- **What the task asks**: Locate every line in the material below that has the word "images". Copy each of those lines.

- **Supplied entries**:
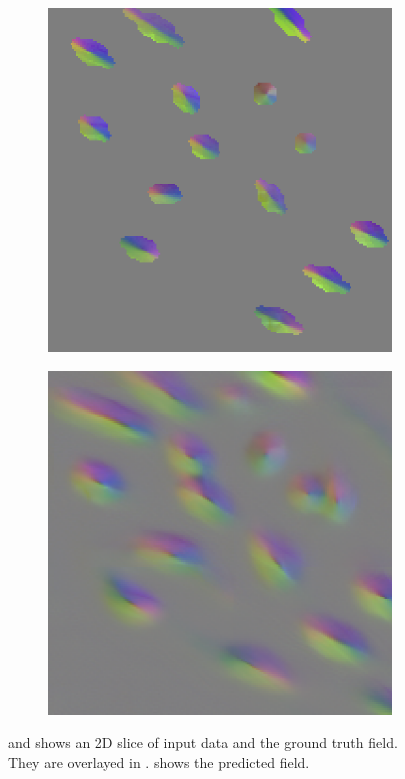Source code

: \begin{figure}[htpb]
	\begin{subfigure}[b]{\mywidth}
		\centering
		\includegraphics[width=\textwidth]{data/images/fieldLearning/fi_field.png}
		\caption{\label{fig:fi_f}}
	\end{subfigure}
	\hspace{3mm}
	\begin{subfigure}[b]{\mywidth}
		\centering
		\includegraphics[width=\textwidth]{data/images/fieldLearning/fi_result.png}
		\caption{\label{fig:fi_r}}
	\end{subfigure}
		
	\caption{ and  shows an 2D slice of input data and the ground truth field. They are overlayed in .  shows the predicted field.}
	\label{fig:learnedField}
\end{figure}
...
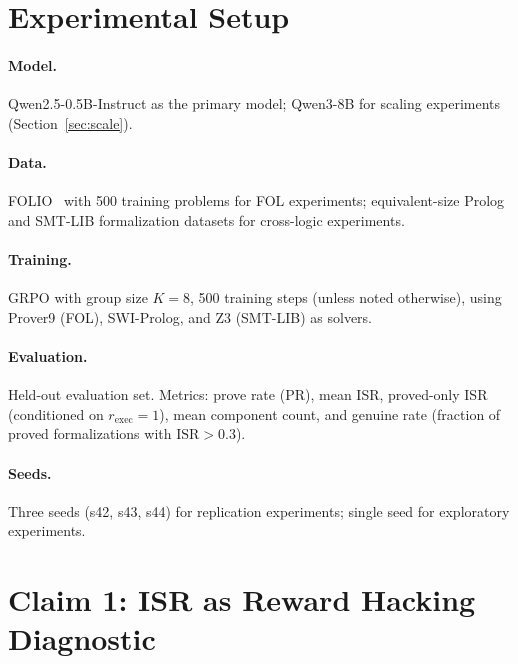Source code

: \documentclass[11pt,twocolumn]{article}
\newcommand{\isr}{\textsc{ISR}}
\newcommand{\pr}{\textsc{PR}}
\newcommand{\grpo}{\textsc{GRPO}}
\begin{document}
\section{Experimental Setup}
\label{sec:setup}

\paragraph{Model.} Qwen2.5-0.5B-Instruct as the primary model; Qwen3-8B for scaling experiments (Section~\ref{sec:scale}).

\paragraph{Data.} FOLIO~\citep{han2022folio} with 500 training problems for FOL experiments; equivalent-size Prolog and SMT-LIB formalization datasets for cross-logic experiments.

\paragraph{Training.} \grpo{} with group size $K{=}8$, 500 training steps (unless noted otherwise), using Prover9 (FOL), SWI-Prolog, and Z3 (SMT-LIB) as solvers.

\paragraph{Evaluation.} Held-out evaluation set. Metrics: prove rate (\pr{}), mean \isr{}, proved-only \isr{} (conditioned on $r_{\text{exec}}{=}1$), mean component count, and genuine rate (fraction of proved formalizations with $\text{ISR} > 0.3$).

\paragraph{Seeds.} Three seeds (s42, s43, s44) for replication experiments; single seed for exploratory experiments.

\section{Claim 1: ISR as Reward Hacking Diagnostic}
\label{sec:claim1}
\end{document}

- **Your solution**:
		\includegraphics[width=\textwidth]{data/images/fieldLearning/fi_field.png}
		\includegraphics[width=\textwidth]{data/images/fieldLearning/fi_result.png}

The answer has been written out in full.